Step 1: Be Proactive
One of procurement’s greatest strengths is the ability to be proactive. With hurricane season occurring around the same time each year, the United States can anticipate and prepare. Procurement contracts take weeks or months to process and implement, so taking advantage of the quieter seasons to pre-order inventory and store essential supplies is a must. Before natural disasters occur, existing and new contracts should be underway, with the right number of critical items in stock and lease/purchase contracts ready for backup. Based on past natural disaster experiences, bottlenecks should be identified and fixed in the procurement process, and decision-making strategies should be audited regularly.
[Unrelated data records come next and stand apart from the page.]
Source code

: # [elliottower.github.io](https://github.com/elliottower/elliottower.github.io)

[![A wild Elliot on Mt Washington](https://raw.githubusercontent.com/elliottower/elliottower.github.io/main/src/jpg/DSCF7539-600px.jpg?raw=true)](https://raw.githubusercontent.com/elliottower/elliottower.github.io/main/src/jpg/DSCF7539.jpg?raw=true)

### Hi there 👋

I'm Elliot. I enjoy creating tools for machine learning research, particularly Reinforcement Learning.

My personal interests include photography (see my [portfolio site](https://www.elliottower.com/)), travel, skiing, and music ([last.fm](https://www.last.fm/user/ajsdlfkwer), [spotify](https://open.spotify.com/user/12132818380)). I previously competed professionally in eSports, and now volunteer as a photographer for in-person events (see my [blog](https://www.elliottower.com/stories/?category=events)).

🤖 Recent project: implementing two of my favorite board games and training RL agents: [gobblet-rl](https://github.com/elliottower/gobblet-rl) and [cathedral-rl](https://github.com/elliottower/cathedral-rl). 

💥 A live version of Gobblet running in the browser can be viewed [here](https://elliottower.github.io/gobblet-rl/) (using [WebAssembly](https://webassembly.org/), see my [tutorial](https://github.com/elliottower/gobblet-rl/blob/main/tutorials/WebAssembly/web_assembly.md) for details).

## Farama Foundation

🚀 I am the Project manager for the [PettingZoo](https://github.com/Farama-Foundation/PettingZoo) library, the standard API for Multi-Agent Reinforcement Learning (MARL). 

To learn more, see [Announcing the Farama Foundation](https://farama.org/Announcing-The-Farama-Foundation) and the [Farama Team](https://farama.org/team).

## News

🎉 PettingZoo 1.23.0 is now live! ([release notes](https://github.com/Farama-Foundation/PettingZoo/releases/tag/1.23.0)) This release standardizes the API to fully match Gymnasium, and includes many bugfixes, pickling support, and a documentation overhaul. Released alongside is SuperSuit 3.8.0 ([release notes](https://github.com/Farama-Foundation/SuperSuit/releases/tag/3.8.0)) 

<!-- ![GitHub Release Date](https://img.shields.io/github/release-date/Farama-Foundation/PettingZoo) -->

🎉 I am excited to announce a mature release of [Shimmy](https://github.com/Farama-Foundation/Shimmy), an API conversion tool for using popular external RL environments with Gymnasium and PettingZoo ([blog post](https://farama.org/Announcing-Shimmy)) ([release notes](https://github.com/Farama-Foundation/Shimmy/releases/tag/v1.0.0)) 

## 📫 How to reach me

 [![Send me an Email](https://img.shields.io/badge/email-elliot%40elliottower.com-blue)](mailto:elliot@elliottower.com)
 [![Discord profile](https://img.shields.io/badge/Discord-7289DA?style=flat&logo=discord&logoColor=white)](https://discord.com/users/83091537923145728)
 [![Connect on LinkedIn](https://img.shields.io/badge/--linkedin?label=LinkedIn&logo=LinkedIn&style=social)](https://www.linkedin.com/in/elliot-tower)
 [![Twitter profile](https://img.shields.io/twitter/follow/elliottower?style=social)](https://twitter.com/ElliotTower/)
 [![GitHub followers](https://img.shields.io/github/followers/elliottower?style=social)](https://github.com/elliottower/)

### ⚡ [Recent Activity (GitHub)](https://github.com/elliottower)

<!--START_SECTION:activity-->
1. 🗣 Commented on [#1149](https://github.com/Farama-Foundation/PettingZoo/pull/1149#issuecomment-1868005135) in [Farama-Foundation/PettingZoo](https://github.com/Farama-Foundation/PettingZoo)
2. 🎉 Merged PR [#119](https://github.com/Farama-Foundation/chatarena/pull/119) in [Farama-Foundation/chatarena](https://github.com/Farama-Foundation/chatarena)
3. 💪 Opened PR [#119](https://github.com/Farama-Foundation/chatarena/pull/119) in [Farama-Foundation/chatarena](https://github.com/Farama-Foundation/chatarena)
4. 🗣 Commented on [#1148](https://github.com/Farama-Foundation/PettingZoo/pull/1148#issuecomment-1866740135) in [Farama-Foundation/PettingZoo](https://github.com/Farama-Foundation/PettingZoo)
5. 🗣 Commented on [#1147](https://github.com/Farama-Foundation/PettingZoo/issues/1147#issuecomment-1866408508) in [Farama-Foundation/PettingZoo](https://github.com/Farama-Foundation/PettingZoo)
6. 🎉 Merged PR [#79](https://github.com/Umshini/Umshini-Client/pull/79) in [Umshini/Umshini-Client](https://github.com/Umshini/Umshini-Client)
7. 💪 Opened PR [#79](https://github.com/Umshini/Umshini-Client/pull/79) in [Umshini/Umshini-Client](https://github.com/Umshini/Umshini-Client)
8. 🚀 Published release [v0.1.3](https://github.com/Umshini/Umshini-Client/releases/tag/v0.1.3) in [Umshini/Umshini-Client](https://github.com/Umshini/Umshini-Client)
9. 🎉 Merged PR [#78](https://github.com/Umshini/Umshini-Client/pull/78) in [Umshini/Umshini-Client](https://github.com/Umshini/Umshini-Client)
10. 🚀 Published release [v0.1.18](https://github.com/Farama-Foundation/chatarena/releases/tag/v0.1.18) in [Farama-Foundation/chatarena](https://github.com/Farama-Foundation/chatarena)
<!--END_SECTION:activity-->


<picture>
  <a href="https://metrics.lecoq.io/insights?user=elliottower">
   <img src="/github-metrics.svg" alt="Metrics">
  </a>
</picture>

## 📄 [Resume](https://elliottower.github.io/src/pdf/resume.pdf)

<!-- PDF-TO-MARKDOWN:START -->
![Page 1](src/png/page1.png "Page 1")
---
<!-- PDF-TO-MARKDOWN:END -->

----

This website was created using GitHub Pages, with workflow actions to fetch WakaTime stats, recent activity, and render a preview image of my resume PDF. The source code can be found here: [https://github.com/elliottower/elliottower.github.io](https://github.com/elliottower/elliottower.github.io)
Citizens can prepare through awareness and self-procurement, while a procurement team should be created and trained to handle surges of procurement during emergencies.
Step 2: Determine Need
Procurement contracts are often created to address the greatest inefficiencies, but in an emergency, procurement should target the most-needed supplies and services first. Power and water are foundational resources: water for drinking and sanitation, and power for life-saving medical machines, air quality, communication, transportation, food storage, sewage, temperature control, and light. Those needs must be prioritized into the following categories: urgent (saving lives), intermediate (reducing suffering), and long term (rebuilding infrastructure and community).
Step 3: Collaborate on Strategy
Another positive aspect of procurement is that in an emergency, many organizations and individuals want to help. In Puerto Rico, dozens of nonprofits and the military have been working with FEMA and other government agencies to do the best they can. Unfortunately, the services have not met existing needs in terms of scale and speed, but there’s improvement with each procurement response—we learn what is needed, how much, and where. Strategy includes mobilizing the thousands of compassionate humans who want to help and organizing them, the service centers, and the equipment they need into a dynamic infrastructure. Risks must also be mitigated—teams must be aware and act against their vulnerability to fraud, corruption, inflated prices, and bribery.
Step 4: Document and Deliver
Procurement contracts should be executed as fast as possible, with accurate documentation and approvals, and supplies and services delivered through the right distribution channels. In this step, speed and flexibility should be prioritized over compliance with regulations. For the most urgent needs, speed should be given priority over attaining approvals.